The Fall Conference is almost upon us! This conference, titled The Constitution of 1818 and its Times, is jointly sponsored with the Connecticut Supreme Court History Society and UCONN Law School. It will be held Saturday, November 3.
Registration can be found here.
Program is below. All events are in Starr Hall on the UCONN Law campus. Please find directions and a campus map here. Parking is open, but Lot A is closet to Starr Hall, where we’ll be.
The Connecticut Constitution of 1818 and Its Times
Registration and breakfast: 8:30-9:00
Starr Hall Lobby.

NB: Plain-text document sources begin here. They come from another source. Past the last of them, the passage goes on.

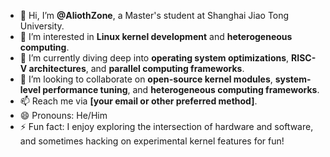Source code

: - 👋 Hi, I’m **@AliothZone**, a Master's student at Shanghai Jiao Tong University. 
- 👀 I’m interested in **Linux kernel development** and **heterogeneous computing**. 
- 🌱 I’m currently diving deep into **operating system optimizations**, **RISC-V architectures**, and **parallel computing frameworks**. 
- 💞️ I’m looking to collaborate on **open-source kernel modules**, **system-level performance tuning**, and **heterogeneous computing frameworks**. 
- 📫 Reach me via **[your email or other preferred method]**. 
- 😄 Pronouns: He/Him 
- ⚡ Fun fact: I enjoy exploring the intersection of hardware and software, and sometimes hacking on experimental kernel features for fun! 
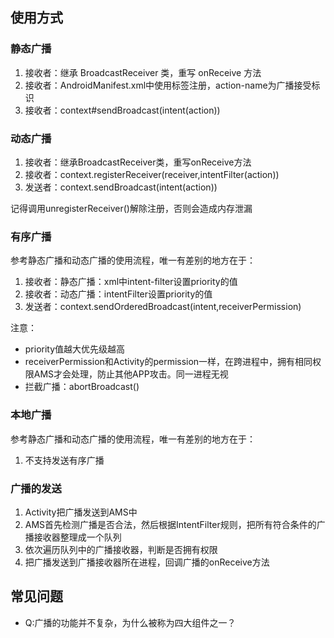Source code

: 
## 使用方式

### 静态广播

1. 接收者：继承 BroadcastReceiver 类，重写 onReceive 方法
2. 接收者：AndroidManifest.xml中使用<receiver>标签注册，action-name为广播接受标识
3. 接收者：context#sendBroadcast(intent(action))

### 动态广播

1. 接收者：继承BroadcastReceiver类，重写onReceive方法
2. 接收者：context.registerReceiver(receiver,intentFilter(action))
3. 发送者：context.sendBroadcast(intent(action))

记得调用unregisterReceiver()解除注册，否则会造成内存泄漏

### 有序广播

参考静态广播和动态广播的使用流程，唯一有差别的地方在于：

1. 接收者：静态广播：xml中intent-filter设置priority的值
2. 接收者：动态广播：intentFilter设置priority的值
3. 发送者：context.sendOrderedBroadcast(intent,receiverPermission)

注意：

- priority值越大优先级越高
- receiverPermission和Activity的permission一样，在跨进程中，拥有相同权限AMS才会处理，防止其他APP攻击。同一进程无视
- 拦截广播：abortBroadcast()

### 本地广播

参考静态广播和动态广播的使用流程，唯一有差别的地方在于：

1. 不支持发送有序广播

### 广播的发送

1. Activity把广播发送到AMS中
2. AMS首先检测广播是否合法，然后根据IntentFilter规则，把所有符合条件的广播接收器整理成一个队列
3. 依次遍历队列中的广播接收器，判断是否拥有权限
4. 把广播发送到广播接收器所在进程，回调广播的onReceive方法

## 常见问题

- Q:广播的功能并不复杂，为什么被称为四大组件之一？
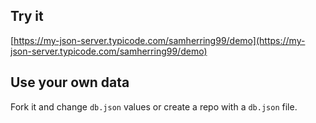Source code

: ## Try it

[https://my-json-server.typicode.com/samherring99/demo](https://my-json-server.typicode.com/samherring99/demo)

## Use your own data

Fork it and change `db.json` values or create a repo with a `db.json` file.
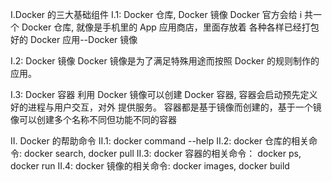 I.Docker 的三大基础组件
I.1: Docker 仓库, Docker 镜像
Docker 官方会给 i 共一个 Docker 仓库, 就像是手机里的 App 应用商店，里面存放着
各种各样已经打包好的 Docker 应用--Docker 镜像

I.2: Docker 镜像
Docker 镜像是为了满足特殊用途而按照 Docker 的规则制作的应用。

I.3: Docker 容器
利用 Docker 镜像可以创建 Docker 容器, 容器会启动预先定义好的进程与用户交互，对外
提供服务。
容器都是基于镜像而创建的，基于一个镜像可以创建多个名称不同但功能不同的容器

II. Docker 的帮助命令
II.1: docker command --help
II.2: docker 仓库的相关命令: docker search, docker pull
II.3: docker 容器的相关命令： docker ps, docker run
II.4: docker 镜像的相关命令: docker images, docker build
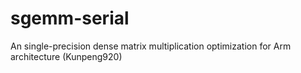 # sgemm-serial
An single-precision dense matrix multiplication optimization for Arm architecture (Kunpeng920)
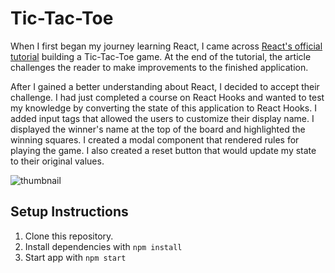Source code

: # Tic-Tac-Toe

When I first began my journey learning React, I came across [React's official tutorial](https://reactjs.org/tutorial/tutorial.html) building a Tic-Tac-Toe game. At the end of the tutorial, the article challenges the reader to make improvements to the finished application.

After I gained a better understanding about React, I decided to accept their challenge. I had just completed a course on React Hooks and wanted to test my knowledge by converting the state of this application to React Hooks. I added input tags that allowed the users to customize their display name. I displayed the winner's name at the top of the board and highlighted the winning squares. I created a modal component that rendered rules for playing the game. I also created a reset button that would update my state to their original values.

![thumbnail](https://user-images.githubusercontent.com/54158919/67895728-081f2300-fb29-11e9-811b-26dfd122d1ca.png)

## Setup Instructions

1. Clone this repository.
2. Install dependencies with `npm install`
3. Start app with `npm start`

Tables for seating in Starr Hall Reading Room.
Opening Remarks: 9:00-9:15.
Starr Hall Reading Room
Wesley Horton, CHCHS President
Darcy Kirk, Associate Dean for Academic Affairs, UCONN Law School
Jennifer Cote, ASCH President
Keynote Address: 9:15-10:00
Starr Hall Reading Room
Walter Woodward, Connecticut State Historian: “Trouble in the Land of Steady Habits: The Constitution of 1818”
Concurrent Session #1: 10:15-11:15
Session A: Connecticut Society in the Era of Constitutional Reform
Starr Hall 108: Koskoff, Koskoff and Bieder Courtroom
Moderator: Jeffrey O’Leary, Mitchell College
- “Turnpikes, Stagecoaches and Wagons: Transportation in Connecticut in the Early 19th Century”. Marshall Atwater, Ph.D., New York University
- “The Great Swamp Society: The Intersection of Politics, Religion, and a Slave-Powered Economy in Post-Revolutionary Farmington.” Robert E. Pawlowski, M.A. Public History, Central Connecticut State University
Session B: Intellectual Ordeals in the New Constitutional Climate
Starr Hall 204: William Davis Courtroom
Moderator: Don Rogers, CCSU
- “Lyman Beecher and the Climate of Change from the Hartford Convention to the Constitution of 1818”. Steven S. Berizzi, Professor, History & Political Science, Norwalk Community College
- “A Period of Strong Political Excitement: The 1832 Libel Trial of P.T. Barnum”. Betsy Golden Kellem, Juris Doctor, University of Connecticut School of Law. B.A. History, Yale University.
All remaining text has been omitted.